Wrestlers Going to the Mat For Gay Rights? Not Exactly. By Hank Stuever September 12, 2002
The gay newlyweds of the moment are championship tag-team wrestlers who planned to exchange vows in a fake commitment ceremony Tuesday night during World Wrestling Entertainment's weekly "Smackdown."
Maybe Andy Kaufman, Inter-Gender Wrestling Champion, would be able to explain this for me, because I sure don't get it: Billy and Chuck, a "gay" tag-team, have been camping it up during the current wrestling season, and were to exchange vows at a fake ceremony during Sept. 10's Smackdown.

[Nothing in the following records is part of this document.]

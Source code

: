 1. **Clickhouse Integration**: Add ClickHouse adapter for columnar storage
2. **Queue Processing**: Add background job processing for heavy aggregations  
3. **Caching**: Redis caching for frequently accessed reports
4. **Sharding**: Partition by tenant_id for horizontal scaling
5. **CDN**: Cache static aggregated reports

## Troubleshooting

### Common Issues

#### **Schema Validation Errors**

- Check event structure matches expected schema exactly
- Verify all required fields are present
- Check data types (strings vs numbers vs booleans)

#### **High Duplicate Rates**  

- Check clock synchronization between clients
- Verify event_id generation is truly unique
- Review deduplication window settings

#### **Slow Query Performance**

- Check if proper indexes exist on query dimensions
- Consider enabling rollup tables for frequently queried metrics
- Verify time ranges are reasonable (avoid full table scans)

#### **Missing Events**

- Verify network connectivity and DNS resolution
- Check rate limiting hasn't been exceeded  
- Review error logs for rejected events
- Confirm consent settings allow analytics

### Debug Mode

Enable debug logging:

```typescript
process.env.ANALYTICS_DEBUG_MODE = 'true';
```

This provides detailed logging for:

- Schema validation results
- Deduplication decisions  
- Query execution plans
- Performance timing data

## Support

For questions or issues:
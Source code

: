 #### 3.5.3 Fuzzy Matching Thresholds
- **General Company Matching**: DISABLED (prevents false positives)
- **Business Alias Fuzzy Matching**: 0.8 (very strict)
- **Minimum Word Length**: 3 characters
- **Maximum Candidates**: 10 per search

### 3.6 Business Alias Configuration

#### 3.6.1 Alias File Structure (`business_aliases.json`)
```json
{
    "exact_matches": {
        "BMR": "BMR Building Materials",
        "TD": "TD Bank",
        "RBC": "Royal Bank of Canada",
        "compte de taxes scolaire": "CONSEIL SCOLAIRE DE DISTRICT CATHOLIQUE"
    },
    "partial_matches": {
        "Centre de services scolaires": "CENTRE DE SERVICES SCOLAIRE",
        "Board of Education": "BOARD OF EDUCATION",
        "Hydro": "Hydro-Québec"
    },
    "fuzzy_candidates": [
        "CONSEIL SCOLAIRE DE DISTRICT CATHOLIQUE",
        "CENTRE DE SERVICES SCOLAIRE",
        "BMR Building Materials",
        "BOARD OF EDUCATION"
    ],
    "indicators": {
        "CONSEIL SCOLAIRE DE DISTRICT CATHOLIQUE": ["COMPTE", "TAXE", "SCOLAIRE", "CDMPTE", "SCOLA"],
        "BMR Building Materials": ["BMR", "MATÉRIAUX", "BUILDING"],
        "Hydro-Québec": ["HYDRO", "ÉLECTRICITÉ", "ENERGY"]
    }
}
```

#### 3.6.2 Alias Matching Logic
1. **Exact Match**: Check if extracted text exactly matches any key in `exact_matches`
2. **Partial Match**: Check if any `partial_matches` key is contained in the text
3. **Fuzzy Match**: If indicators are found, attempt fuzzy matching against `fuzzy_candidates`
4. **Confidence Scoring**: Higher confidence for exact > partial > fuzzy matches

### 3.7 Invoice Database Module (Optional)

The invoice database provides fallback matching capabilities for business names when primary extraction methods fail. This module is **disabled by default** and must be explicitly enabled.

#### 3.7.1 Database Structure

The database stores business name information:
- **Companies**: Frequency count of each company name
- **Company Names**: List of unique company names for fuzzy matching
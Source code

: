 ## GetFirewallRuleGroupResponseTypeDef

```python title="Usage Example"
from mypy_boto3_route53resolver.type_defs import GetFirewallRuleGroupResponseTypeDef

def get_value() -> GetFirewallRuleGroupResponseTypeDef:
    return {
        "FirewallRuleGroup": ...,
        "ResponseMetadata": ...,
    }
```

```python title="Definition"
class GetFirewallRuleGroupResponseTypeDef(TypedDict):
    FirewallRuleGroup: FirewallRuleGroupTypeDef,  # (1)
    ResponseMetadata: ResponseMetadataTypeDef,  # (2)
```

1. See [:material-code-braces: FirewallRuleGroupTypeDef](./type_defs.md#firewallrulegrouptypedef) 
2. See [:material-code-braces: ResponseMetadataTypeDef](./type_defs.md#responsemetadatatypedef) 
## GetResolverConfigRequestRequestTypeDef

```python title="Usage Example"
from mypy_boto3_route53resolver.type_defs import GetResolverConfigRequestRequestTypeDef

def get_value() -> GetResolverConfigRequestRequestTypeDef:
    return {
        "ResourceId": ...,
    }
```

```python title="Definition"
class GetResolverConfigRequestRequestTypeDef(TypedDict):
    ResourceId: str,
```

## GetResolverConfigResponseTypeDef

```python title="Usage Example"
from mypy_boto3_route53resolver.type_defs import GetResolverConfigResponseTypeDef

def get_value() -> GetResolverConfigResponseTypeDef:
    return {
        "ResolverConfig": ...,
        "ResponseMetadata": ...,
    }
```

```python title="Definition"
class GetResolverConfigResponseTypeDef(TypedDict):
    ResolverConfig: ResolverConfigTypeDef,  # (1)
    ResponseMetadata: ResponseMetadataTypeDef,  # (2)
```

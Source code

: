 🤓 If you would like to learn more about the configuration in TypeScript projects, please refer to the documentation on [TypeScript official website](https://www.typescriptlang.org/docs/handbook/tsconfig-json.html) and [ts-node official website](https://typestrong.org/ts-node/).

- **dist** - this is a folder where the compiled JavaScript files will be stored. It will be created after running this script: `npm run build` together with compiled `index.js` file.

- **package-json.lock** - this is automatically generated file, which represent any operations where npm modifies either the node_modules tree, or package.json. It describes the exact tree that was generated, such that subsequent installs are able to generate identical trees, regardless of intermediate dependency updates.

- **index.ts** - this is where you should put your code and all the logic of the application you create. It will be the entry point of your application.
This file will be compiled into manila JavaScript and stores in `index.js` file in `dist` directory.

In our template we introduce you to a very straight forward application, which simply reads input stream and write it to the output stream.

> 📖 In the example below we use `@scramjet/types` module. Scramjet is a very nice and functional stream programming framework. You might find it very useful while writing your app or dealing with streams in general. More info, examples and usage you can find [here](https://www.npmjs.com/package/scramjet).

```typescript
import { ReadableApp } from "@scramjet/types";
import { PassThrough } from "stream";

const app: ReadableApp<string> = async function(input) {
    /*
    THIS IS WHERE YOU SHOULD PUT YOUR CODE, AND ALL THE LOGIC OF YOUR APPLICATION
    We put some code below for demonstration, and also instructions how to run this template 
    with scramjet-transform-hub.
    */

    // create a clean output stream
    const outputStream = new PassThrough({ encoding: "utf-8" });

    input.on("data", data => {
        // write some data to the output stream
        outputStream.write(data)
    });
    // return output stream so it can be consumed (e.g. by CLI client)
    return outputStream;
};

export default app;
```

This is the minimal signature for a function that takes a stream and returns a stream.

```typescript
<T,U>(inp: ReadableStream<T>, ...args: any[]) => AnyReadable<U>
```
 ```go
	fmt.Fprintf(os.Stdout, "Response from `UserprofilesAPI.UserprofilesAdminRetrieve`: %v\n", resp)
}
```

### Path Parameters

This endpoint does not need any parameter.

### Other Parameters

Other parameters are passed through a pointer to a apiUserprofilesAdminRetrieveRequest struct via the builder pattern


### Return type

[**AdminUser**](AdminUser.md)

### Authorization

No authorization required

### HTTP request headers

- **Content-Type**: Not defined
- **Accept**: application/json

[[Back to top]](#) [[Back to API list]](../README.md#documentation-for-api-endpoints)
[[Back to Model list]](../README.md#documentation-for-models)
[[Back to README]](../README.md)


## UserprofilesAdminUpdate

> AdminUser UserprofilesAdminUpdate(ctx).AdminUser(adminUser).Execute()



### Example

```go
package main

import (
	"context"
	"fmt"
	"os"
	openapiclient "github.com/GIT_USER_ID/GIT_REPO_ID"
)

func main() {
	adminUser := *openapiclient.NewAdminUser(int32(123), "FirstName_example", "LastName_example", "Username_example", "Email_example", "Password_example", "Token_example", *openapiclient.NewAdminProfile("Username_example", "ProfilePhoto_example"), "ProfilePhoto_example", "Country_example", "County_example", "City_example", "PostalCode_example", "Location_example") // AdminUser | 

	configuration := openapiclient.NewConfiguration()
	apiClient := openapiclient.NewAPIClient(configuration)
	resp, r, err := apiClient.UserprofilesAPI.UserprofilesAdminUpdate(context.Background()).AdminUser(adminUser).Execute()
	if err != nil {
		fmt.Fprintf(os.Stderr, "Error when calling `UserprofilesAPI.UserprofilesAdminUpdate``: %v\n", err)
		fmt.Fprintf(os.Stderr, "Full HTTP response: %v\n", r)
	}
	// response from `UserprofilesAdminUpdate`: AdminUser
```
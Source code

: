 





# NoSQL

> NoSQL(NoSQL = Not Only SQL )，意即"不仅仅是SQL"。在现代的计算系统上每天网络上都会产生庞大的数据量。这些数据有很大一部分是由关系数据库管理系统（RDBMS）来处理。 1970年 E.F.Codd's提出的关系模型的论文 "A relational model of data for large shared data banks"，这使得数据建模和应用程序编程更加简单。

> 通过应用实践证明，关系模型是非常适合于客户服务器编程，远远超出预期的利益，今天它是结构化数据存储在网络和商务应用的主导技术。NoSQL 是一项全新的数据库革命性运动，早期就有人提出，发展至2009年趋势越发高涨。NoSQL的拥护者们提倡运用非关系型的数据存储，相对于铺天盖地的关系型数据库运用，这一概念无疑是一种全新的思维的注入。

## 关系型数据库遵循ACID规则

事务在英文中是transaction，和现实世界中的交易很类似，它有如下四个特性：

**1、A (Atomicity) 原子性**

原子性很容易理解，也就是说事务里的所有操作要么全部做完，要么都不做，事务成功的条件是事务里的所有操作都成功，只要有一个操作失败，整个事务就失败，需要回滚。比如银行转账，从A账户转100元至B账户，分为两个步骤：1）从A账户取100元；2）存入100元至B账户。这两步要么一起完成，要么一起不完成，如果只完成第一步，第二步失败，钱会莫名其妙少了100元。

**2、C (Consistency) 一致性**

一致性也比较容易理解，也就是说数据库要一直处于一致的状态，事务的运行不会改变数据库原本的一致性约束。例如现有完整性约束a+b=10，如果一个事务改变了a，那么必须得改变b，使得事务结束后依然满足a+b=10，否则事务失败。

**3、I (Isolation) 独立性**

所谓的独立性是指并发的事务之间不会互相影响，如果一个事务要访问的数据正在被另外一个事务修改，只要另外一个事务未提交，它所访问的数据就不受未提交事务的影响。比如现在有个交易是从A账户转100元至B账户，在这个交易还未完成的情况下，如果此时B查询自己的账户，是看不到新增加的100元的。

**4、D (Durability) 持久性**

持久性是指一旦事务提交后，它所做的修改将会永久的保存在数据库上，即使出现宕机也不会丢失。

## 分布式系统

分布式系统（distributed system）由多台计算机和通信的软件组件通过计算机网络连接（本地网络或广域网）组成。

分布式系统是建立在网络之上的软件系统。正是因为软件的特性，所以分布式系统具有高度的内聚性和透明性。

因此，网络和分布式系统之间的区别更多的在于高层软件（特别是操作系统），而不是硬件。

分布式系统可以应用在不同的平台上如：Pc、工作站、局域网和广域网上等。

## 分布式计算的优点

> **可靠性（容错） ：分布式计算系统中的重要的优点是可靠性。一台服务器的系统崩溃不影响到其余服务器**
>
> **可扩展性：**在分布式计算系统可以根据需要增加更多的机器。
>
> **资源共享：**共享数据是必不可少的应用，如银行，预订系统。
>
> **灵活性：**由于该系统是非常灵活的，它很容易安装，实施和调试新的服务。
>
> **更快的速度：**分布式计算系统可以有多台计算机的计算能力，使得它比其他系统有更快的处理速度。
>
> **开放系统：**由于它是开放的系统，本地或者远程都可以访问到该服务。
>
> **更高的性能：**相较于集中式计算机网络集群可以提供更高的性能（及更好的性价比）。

"It's a hoot," said [Scott] Seomin, who is [Gay & Lesbian Alliance Against Defamation's] entertainment media director in Los Angeles, and has kept on an eye on Billy and Chuck's adventures, given criticism in the 1990s that wrestling frequently glorified gay bashing.
"The audience, from what we've seen, appears to be cheering them on," he said. "While it's entertaining for viewers, it's also enlightening. Because of its teenage audience, 'Smackdown' reaches a lot of potential bullies and gay bashers out there, and what Billy and Chuck are saying is not only 'We're here,' but they also say, 'Don't mess with us.'"
Keller cautions that pro wrestling is still not a gay-friendly work environment: "I've interviewed a lot of other wrestlers who say they feel sorry for Billy and Chuck, that they've ruined their careers. Except for [former wrestler and WWE story writer] Pat Patterson, there's never been anyone in wrestling who's actually come of the closet."
Yet the groom and, uh, the other groom got cold feet at the end, and matrushka-doll-like, they came out of a closet within the closet, announcing their real orientation: heterosexual. At which moment the Justice of the Peace presiding over the ceremony revealed himself to be wrestler Eric Bischoff. A can of whupass opened.
So then. Is wrestling actually turning more gay friendly by staging this fake relationship? Or is there some kind of agenda behind that "gays are deep-down confused heteros" move at the staged ceremony? Maybe I'm just reading too much into what was, like everything else in wrestling, only pretend.